Traumatic life events affect cellular ageing in women of reproductive age
They tested the hypothesis that psychological challenges increase the age-related pace of biological ageing by measuring telomere attrition in a cohort of Kaqchikel Mayan women living in a population with a high frequency of child mortality. The women are part of an ongoing longitudinal study of the relationship between naturally occurring stress and women’s reproductive function. Genetic variability was reduced since the women were all Kaqchikel Mayan with at least five generations of traceable ancestors. Moreover, they had similar lifestyles in terms of diet, physical activity, education, and socioeconomic status, and none smoked.
Telomere length was quantified by qPCR of buccal specimens collected from 55 women in 2013, and HPAA activity was assessed by quantifying cortisol levels in first morning urinary specimens collected every other day for 7 weeks during that same year. Child mortality data were collected in 2000 and 2013.
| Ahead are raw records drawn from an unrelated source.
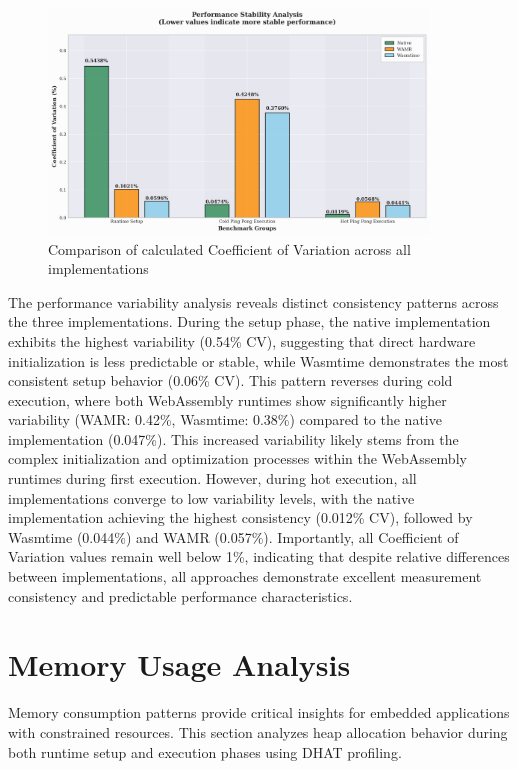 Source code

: \begin{figure}[htbp]
    \centering
    \includegraphics[width=0.9\textwidth]{images/variability-comparison}
    \caption{Comparison of calculated Coefficient of Variation across all implementations}
    \label{fig:variability-comparison}
\end{figure}

The performance variability analysis reveals distinct consistency patterns across the three implementations. During the setup phase, the native implementation exhibits the highest variability (0.54\% CV), suggesting that direct hardware initialization is less predictable or stable, while Wasmtime demonstrates the most consistent setup behavior (0.06\% CV). This pattern reverses during cold execution, where both WebAssembly runtimes show significantly higher variability (WAMR: 0.42\%, Wasmtime: 0.38\%) compared to the native implementation (0.047\%). This increased variability likely stems from the complex initialization and optimization processes within the WebAssembly runtimes during first execution. However, during hot execution, all implementations converge to low variability levels, with the native implementation achieving the highest consistency (0.012\% CV), followed by Wasmtime (0.044\%) and WAMR (0.057\%). Importantly, all Coefficient of Variation values remain well below 1\%, indicating that despite relative differences between implementations, all approaches demonstrate excellent measurement consistency and predictable performance characteristics.

\section{Memory Usage Analysis}
\label{sec:eval-memory}

Memory consumption patterns provide critical insights for embedded applications with constrained resources. This section analyzes heap allocation behavior during both runtime setup and execution phases using DHAT profiling.


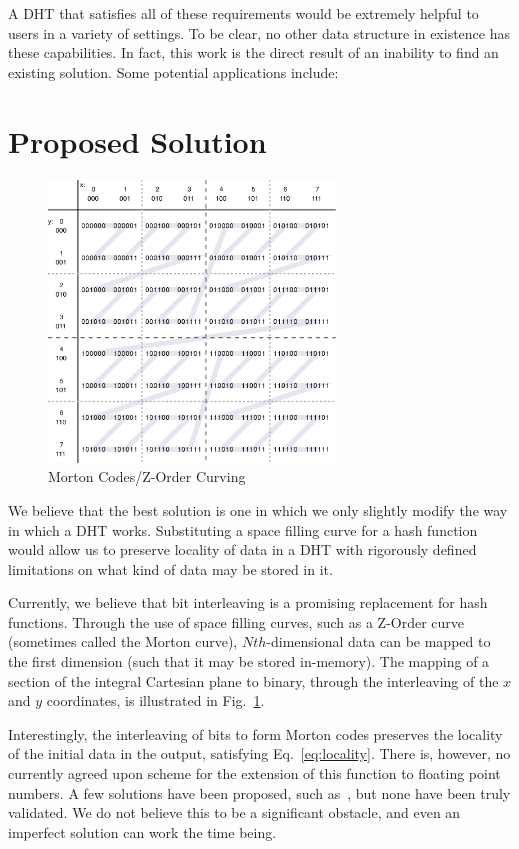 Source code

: \documentclass[12pt]{IEEEtran}
\begin{document}
{\par A DHT that satisfies all of these requirements would be extremely helpful to users in a variety of settings. To be clear, no other data structure in existence has these capabilities. In fact, this work is the direct result of an inability to find an existing solution. Some potential applications include:



\section{Proposed Solution}
\begin{figure}[!t]
\centering
\includegraphics[width=3in]{ZCurve}
\caption{Morton Codes/Z-Order Curving}
\label{fig_MCode}
\end{figure}

\par We believe that the best solution is one in which we only slightly modify the way in which a DHT works. Substituting a space filling curve for a hash function would allow us to preserve locality of data in a DHT with rigorously defined limitations on what kind of data may be stored in it.

\par Currently, we believe that bit interleaving is a promising replacement for hash functions. Through the use of space filling curves, such as a Z-Order curve (sometimes called the Morton curve), $Nth$-dimensional data can be mapped to the first dimension (such that it may be stored in-memory). The mapping of a section of the integral Cartesian plane to binary, through the interleaving of the $x$ and $y$ coordinates, is illustrated in Fig.~\ref{fig_MCode}.

\par Interestingly, the interleaving of bits to form Morton codes preserves the locality of the initial data in the output, satisfying Eq.~\ref{eq:locality}. There is, however, no currently agreed upon scheme for the extension of this function to floating point numbers. A few solutions have been proposed, such as~\cite{Connor:2010eq}, but none have been truly validated. We do not believe this to be a significant obstacle, and even an imperfect solution can work the time being.

}
\end{document}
Only women who experienced child mortality were found to have shorter telomere lengths with increasing age (p=0.015). Notably, shorter telomere length was linked to higher than average basal cortisol levels (p=0.007) as well as greater variations in basal cortisol levels over time (p=0.053). Nonparametric bootstrapping analyses indicated that HPAA activity mediated the effect of child mortality on telomere length.
The researchers suggested that more large-scale longitudinal studies are required to confirm their findings.